Assumption and Rejection of Executory Contracts

Chapter 9 includes § 365 among the sections of the Bankruptcy Code that are applicable in a municipal case.35 As a result, the municipality, with the approval of the court, may assume executory contracts that are beneficial to the municipality and reject those that are too burdensome.36 Generally, the standard bankruptcy courts use in approving a debtor's assumption or rejection of an executory contract is the business judgment rule, a standard that generally defers to the debtor's judgment as to what is best for its operations. However, in evaluating assumption or rejection of a collective bargaining agreement (CBA), the courts use a higher standard.

In a chapter 11 bankruptcy, rejection of a CBA is subject to the requirements of § 1113 of the Bankruptcy Code. This section requires that three conditions be met before a court can grant a motion to reject a CBA: (1) the debtor must meet the requirements of 11 U.S.C. § 1113(b)(1) by (a) presenting a proposal that both treats all parties equitably and proposes changes necessary for reorganization,37 and (b) providing the bargaining unit's representative with information needed to evaluate the proposal;38 (2) the representative must have refused to accept the debtor's proposal without good cause;39 and (3) "the balance of equities [must] clearly favor[] rejection."40 Section 1113, which is not among the Bankruptcy Code sections named in § 901(a) as applicable in chapter 9, was added to the Bankruptcy Code following the U.S. Supreme Court's 1984 holding in National Labor Relations Board v. Bildisco and Bildisco.41 Bildisco held that rejection of a CBA required a higher standard than the business judgment rule, but its requirements were not as stringent as those of § 1113.

Under the Bildisco standard, a CBA may be rejected only if the court finds that the agreement is burdensome to the debtor and that, after balancing the equities, rejection is favored. This is the standard generally used for rejecting a CBA in chapter 9.

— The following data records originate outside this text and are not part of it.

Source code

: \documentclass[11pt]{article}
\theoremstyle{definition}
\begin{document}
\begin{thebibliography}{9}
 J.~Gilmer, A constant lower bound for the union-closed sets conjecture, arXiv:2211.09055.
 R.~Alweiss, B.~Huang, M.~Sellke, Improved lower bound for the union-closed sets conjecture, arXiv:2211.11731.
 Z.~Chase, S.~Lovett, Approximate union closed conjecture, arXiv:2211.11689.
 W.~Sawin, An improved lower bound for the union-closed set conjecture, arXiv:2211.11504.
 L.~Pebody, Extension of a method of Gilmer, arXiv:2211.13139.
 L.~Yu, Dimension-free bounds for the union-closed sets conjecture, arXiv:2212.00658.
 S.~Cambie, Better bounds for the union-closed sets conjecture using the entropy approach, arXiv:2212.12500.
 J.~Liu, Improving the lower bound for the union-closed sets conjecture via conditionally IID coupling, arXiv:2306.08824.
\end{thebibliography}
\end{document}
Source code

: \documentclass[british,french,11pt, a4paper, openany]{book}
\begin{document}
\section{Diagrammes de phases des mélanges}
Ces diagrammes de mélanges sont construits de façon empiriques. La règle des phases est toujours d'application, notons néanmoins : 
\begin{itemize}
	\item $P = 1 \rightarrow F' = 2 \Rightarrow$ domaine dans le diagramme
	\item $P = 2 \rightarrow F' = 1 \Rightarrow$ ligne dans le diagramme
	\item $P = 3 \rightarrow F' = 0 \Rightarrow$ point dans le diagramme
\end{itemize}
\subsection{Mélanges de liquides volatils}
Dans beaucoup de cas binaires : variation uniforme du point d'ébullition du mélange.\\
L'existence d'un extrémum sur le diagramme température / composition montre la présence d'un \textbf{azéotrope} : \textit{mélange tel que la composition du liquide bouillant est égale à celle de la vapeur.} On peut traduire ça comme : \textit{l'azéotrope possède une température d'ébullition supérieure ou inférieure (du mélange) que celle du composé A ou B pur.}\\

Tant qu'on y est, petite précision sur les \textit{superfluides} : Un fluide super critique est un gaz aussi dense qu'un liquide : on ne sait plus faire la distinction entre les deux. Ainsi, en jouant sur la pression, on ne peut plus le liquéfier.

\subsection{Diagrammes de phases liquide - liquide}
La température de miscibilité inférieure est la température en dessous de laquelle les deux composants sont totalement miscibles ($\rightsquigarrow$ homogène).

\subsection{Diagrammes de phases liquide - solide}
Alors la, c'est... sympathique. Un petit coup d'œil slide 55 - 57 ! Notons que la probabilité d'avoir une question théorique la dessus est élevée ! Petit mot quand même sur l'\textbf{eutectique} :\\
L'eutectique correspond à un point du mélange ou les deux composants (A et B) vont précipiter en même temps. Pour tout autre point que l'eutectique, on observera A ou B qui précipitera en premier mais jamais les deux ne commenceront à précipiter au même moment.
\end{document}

In 1995, the bankruptcy court overseeing the Orange County, CA, chapter 9 case found that the standards established by the Bildisco decision were applicable when a municipality wanted to reject a CBA, but that those standards had not been met nor had the county established the necessity for unilateral abrogation of its employee CBAs.42 Recently the city of Vallejo, CA, was successful in rejecting CBAs in its chapter 9 case, with both the bankruptcy court43 and the district court44 finding that the Bildisco standard was applicable in the case. The district court, ruling in an appeal by the International Brotherhood of Electrical Workers, Local 2376, found that the Bildisco standard had been met.45

Avoidance Powers

Sections 547 and 548 of the Bankruptcy Code are applicable in chapter 9 cases; therefore, the municipality can avoid (or "clawback") fraudulent transfers and preferential transfers. One exception to the latter is transfers to bondholders.46

Adjustment of Debts

In a chapter 9 case, only the debtor has the right to file a plan of adjustment.47 This is in contrast to chapter 11 reorganizations, in which the debtor initially has the exclusive right to file a plan of reorganization, but with the passage of time, may lose that exclusivity.48 In a chapter 9 case, if the plan is not filed with the petition, the court may determine a date by which the plan must be filed.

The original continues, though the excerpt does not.